Rawlings Confesses; I Didn’t Campaign For Mahama
By Charles Takyi-Boadu
Drama unfolded at the Ridge Office of Mr Jerry John Rawlings yesterday when he denied campaigning for President John Mahama in the 2012 elections, as the leadership of the neo-traditional movement Afrikania Mission called on him.
Mr Rawlings, founder of the ruling National Democratic Congress (NDC), told his guests bluntly that he did not campaign for Mr Mahama in the 2012 electioneering campaign.
The African tradition believers were at the office of the former president to invite the ‘old man’ for a planned event (African Spirituality Exhibition) scheduled for September 21, 2015.
But even before they could inform Mr Rawlings of the event, one of the priests, Osofo Professor Kwakuvi Azasu, a lecturer at the University College of Education, Winneba, who acted as spokesman for the group, raised issue with the current administration’s decision to ban the pouring of libation at State functions.
The group was led by the head of the Afrikania Mission, Osofo Komfo Atsu Kove.
The pouring of libation was banned at State functions during the presidency of the late President Mills and his then Vice, John Mahama. President Mahama has since not restored the practice.
Prof Kwakuvi Azasu however believed that it was not good for the country since Ghana was not only made up of Christians and Muslims but also traditionalists; hence the need to restore the pouring of libation, an African traditional religious practice.

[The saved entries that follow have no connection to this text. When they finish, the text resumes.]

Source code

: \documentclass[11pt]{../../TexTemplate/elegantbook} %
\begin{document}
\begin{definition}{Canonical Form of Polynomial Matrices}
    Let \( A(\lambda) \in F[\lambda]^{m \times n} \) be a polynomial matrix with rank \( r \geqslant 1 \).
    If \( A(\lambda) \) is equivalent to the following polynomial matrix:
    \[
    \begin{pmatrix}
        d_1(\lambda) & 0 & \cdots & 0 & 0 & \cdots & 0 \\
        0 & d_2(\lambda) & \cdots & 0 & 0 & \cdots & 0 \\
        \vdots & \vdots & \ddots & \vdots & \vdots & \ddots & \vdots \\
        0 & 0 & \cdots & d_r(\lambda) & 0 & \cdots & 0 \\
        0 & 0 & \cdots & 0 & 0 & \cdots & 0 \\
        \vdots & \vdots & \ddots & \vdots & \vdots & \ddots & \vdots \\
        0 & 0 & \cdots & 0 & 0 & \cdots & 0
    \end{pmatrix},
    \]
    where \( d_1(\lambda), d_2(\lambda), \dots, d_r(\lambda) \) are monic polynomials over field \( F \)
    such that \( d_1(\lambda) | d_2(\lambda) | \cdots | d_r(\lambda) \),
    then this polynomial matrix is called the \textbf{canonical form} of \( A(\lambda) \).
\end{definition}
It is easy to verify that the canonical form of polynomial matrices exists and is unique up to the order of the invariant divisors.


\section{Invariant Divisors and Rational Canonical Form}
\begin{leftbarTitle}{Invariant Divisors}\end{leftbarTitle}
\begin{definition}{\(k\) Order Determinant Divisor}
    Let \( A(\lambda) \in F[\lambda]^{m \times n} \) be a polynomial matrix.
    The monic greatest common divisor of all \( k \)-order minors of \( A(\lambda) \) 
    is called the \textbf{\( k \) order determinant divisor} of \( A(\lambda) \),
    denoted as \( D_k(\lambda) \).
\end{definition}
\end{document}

That, he said, was one of the reasons they thought it wise to call on the former President so he would impress upon President John Mahama to restore the practice because he (Rawlings) campaigned for Mahama to win the 2012 general elections.
But Mr Rawlings would have none of that.
Even before the Professor could end his speech, Mr Rawlings interrupted with a quick response: ‘No, no, no; I didn’t campaign for Mahama,’ throwing all present into laughter.
He therefore sought to correct the impression.
The message did not seem to have sunk with the Professor, who repeated his claim that the former President campaigned for John Mahama, compelling Mr Rawlings to reiterate his position that he never campaigned for Mahama to become President.
That notwithstanding, Mr Rawlings appreciated their concerns over the ban of the libation pouring at State functions since he saw it as part of not only Ghanaian tradition, but African traditional religion.
According to him, ‘to take a position that rejects libation pouring is most unfortunate’, insisting that ‘we are turning our backs on our ancestors and that’s not good enough.’
This, he said, had partly given way to an era where lies had become the order of the day.
He indicated that people could lie with the Bible and the Quran and get away with it; but when one mentioned Nogokpo (the dreaded shrine in the Volta Region) then liars ran away.
He decried how his own party, the ruling National Democratic Congress (NDC), a party he described as ‘liberators’, had ended up restoring and perpetuating a class rule in the country.
Mr Rawlings said he was looking forward to attending the exhibition slated for September 21, 2015.
On his part, head of the Afrikania Mission, Osofo Komfo Atsu Kove, expressed worry over government’s intransigence in restoring the pouring of libation at State functions, stressing the need for the NDC to revise the decision since ‘traditionalists are also part of religious bodies in this country.’
Apart from that, he claimed the other religious bodies were indoctrinating Ghanaians about African and Ghanaian traditional religion, reducing it to idol worship, when indeed all of them use the name of God in their worship.
‘The Religious and Moral Education (RME) which is supposed to teach morality is now turned into evangelisation. They force the children to believe that Jesus died for their sins; they should respect Abraham and Jacob more than their ancestors Komfo Anokye, Togbe Tsali, Dr Kwame Nkrumah,’ he noted with concern. Osofo Komfo Kove therefore asked Mr Rawlings to impress upon President Mahama and the ruling NDC to give respect to African traditional religion.
Members of the Afrikania Mission had earlier threatened not to vote during the 2016 general elections if the decision banning the pouring of libation at public functions was not reversed.
‘We have been witnesses to a situation where libations were prohibited at State functions by Government,’ Osofo Kove lamented during a gathering of the National Convention of Afrikania Mission at the Jubilee Park, Ho, in the Volta Region recently.
He expressed disappointment at what he described as an ‘unfair’ and ‘unfortunate’ discrimination against Ghanaian traditionalists.
In his opinion, it was an insult to the dignity of Africans and for that matter Ghanaians, ‘to fall on leaders of foreign religions at State functions for prayer, while prohibiting our holy libation prayer.’
That, for him, was distasteful to the African culture, considering the fact that long before the introduction of colonialism, Africans had their own way of life which included ancestral worship, entailing the pouring of libation.